The committee supported spending an estimated $80,000 for two exhaust systems for the town’s fire stations to provide safe working areas.

Shipman said his committee would like more information regarding police vehicles before making a decision about its support. The committee has discussed a four-year replacement schedule but said specific rationale would be helpful. According to the police vehicle report, less than 100,000 miles were driven on all five vehicles, said Shipman.

“You can’t go by mileage, because the motors are running a lot,” said selectman Edith Morgan. “But I’ve read that doesn’t contribute to wear and tear and the vehicles.”

That’s why the committee likes details in writing, so there is an explanation, said Shipman.

No decision was made regarding work on the roof at the public safety building as someone needs to go up in the attic there and take a look at where any leaks are coming in. Select board chairman Stan Moss suggested an engineering firm be hired to look at it.

The advisory committee did approve a request from the highway department for a six-wheel dump truck, spending an estimated $27,500 for roof repairs at the library for leaks causing interior water and insulation issues, and $6,000 for field drainage and fencing at the Thomas Prince School softball field. They questioned whether the parks and recreation revolving fund or user fees could be used to fund the work. “People using the fields should help pay for ongoing maintenance,” said Shipman.

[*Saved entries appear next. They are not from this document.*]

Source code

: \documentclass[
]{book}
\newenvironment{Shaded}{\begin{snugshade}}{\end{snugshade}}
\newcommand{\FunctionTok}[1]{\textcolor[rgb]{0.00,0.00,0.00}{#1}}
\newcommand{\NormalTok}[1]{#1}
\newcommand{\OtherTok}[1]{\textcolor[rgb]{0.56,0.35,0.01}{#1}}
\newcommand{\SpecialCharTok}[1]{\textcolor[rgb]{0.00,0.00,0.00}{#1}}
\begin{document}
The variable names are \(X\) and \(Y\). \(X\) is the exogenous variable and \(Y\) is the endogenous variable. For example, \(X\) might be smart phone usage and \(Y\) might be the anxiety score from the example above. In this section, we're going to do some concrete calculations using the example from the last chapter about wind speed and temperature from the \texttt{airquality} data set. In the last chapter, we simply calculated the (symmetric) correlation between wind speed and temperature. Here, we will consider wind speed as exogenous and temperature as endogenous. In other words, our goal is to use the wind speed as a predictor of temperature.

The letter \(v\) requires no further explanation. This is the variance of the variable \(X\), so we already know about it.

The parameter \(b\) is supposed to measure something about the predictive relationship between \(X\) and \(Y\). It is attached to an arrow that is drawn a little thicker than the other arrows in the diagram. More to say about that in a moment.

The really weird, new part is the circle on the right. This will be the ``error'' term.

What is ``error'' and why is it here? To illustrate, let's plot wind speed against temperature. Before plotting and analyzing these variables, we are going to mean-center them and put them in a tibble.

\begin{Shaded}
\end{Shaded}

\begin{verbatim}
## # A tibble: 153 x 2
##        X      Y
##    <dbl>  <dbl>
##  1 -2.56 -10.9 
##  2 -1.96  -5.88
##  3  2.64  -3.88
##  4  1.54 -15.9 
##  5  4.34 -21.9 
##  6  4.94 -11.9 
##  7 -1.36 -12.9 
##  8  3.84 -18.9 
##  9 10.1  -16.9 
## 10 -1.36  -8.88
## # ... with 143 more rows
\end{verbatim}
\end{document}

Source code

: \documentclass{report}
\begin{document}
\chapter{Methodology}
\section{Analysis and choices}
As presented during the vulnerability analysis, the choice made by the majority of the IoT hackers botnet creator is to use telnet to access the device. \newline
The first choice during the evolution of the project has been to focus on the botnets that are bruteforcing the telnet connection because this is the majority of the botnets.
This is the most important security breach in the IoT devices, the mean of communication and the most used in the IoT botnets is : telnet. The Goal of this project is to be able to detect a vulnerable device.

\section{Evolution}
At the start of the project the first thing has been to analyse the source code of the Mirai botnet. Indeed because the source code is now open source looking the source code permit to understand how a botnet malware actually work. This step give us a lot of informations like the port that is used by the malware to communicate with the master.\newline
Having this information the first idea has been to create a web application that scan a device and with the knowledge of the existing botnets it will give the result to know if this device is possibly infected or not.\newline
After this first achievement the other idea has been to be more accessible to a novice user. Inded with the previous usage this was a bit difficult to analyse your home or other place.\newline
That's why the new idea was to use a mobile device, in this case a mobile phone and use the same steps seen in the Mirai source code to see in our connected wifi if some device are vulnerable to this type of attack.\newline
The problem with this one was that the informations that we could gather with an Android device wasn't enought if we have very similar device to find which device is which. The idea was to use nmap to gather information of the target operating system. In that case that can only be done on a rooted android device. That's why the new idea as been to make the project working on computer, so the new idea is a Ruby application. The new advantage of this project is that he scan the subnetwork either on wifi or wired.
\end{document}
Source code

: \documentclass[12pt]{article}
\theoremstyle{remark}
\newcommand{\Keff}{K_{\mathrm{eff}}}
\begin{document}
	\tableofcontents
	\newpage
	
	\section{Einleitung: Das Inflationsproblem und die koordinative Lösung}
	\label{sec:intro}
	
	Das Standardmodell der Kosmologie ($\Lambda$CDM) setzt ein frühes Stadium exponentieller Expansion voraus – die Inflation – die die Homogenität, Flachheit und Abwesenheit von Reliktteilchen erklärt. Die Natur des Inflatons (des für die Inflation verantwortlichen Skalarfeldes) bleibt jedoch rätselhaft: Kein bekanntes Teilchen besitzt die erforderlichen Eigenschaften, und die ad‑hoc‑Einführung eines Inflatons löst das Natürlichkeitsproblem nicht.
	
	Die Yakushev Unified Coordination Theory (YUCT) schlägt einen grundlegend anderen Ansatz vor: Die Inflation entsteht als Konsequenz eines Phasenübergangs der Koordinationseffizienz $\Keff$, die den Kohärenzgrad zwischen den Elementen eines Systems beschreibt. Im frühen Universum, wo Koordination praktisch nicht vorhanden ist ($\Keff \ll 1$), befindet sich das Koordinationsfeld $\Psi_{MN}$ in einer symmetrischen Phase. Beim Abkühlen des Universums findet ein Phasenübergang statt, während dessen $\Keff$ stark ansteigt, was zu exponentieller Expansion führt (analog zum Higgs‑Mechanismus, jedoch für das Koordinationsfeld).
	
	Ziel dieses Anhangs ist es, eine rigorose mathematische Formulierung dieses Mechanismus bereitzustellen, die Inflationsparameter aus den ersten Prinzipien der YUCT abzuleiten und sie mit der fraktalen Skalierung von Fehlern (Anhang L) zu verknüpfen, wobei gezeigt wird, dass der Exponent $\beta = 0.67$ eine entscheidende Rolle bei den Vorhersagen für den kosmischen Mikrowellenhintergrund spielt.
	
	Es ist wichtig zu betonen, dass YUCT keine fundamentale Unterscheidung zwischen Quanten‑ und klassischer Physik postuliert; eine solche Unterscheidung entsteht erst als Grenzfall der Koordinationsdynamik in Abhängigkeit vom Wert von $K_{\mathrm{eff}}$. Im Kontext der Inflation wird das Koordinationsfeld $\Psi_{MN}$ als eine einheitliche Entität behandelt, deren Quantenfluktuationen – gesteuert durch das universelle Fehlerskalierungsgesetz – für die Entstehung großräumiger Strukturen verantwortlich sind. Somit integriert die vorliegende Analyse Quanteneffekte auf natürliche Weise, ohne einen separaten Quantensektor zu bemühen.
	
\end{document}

“What if they don’t have the money?” asked Moss. They have two revolving accounts with $13,000 for director’s salary and programs and $13,000 for field maintenance, for lime, fertilizer and aeration that is already spent, said Moss.

Shipman said they don’t expect this to change their plan overnight, but want to consider charging more, “It’s for them to sort out,” he said.

Committee members didn’t make a decision about the vault restoration but did discuss alternatives, such as Iron Mountain which deals with management services with storing, protecting and managing information. Other improvements needed but not included in the list for review are road repair including the Route 31 bridge, repairs at Thomas Prince School, Mechanics Hall and the gazebo roof.

Advisory committee members suggested paying for the approved requests from free cash or the stabilization fund. The 2018 estimated amount for the requests is $531,500.

Unknown are expenses related to a computer system upgrade at the library. The committee recommended a building/capital improvement committee be established with qualified volunteers to review and prioritize building maintenance, apply for state and federal grants for historical buildings.

“We should clone someone like Larry Green who has gotten so much funds and done so much,” said Shipman. It’s important to budget for annual maintenance that is justifiable and also the reality of what can be afforded, he added.

“It’s very different with buildings,” said Morgan. “They are all in such disrepair we almost have to start from the bottom up. The longer we wait, especially with Bagg Hall, the bigger the price tag will be.”